So what is new? I'm frustrated. If you care enough to ask why, I could say it is the state of the economy. Or, perhaps I could complain about bank failures, bailouts, unemployment, auto makers going bankrupt, loss of American jobs being shipped overseas, the wars and a decline of the middle class. I'm sad to see gloom in my favorite country and wonder how long it will be before China, India and Brazil replace us as the primary nation.
Actually, what makes me frustrated today is none of those important topics. No, it is something so simple that few would care or offer sympathy.
I'm trying to figure out why my old friend, stray cat Mr. Gray, disappeared before Christmas and then suddenly reappeared for five minutes last weekend. I thought his absence for half a year indicated he had lived out his nine lives. Why was he gone so long and why did he stay only five minutes before returning again to the wild? What happened to his sense of loyalty or did he ever have any? This is what is baffling me.
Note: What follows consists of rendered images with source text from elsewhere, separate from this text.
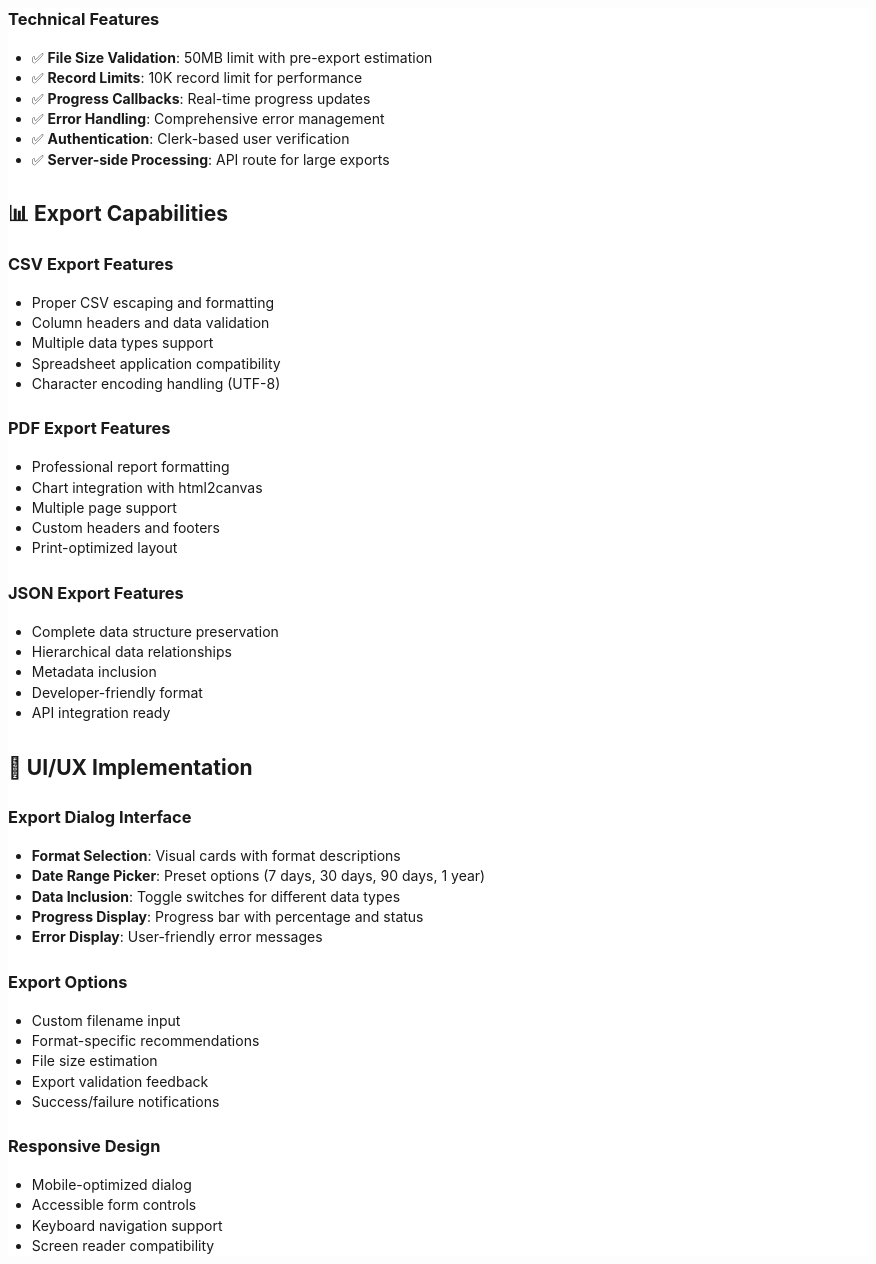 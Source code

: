 ### Technical Features
- ✅ **File Size Validation**: 50MB limit with pre-export estimation
- ✅ **Record Limits**: 10K record limit for performance
- ✅ **Progress Callbacks**: Real-time progress updates
- ✅ **Error Handling**: Comprehensive error management
- ✅ **Authentication**: Clerk-based user verification
- ✅ **Server-side Processing**: API route for large exports

## 📊 Export Capabilities

### CSV Export Features
- Proper CSV escaping and formatting
- Column headers and data validation
- Multiple data types support
- Spreadsheet application compatibility
- Character encoding handling (UTF-8)

### PDF Export Features
- Professional report formatting
- Chart integration with html2canvas
- Multiple page support
- Custom headers and footers
- Print-optimized layout

### JSON Export Features
- Complete data structure preservation
- Hierarchical data relationships
- Metadata inclusion
- Developer-friendly format
- API integration ready

## 🎨 UI/UX Implementation

### Export Dialog Interface
- **Format Selection**: Visual cards with format descriptions
- **Date Range Picker**: Preset options (7 days, 30 days, 90 days, 1 year)
- **Data Inclusion**: Toggle switches for different data types
- **Progress Display**: Progress bar with percentage and status
- **Error Display**: User-friendly error messages

### Export Options
- Custom filename input
- Format-specific recommendations
- File size estimation
- Export validation feedback
- Success/failure notifications

### Responsive Design
- Mobile-optimized dialog
- Accessible form controls
- Keyboard navigation support
- Screen reader compatibility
You would think that even a wild animal who has been treated with tender, loving care would be slightly faithful and return where food, water and shelter were easily available.
I speculated as to Mr. Gray's absence. Maybe the coyote or a fox cut him off from returning to his once favorite porch. Perhaps he found a mate. Could he have found better gourmet fare instead of the plain dry cat food we provided?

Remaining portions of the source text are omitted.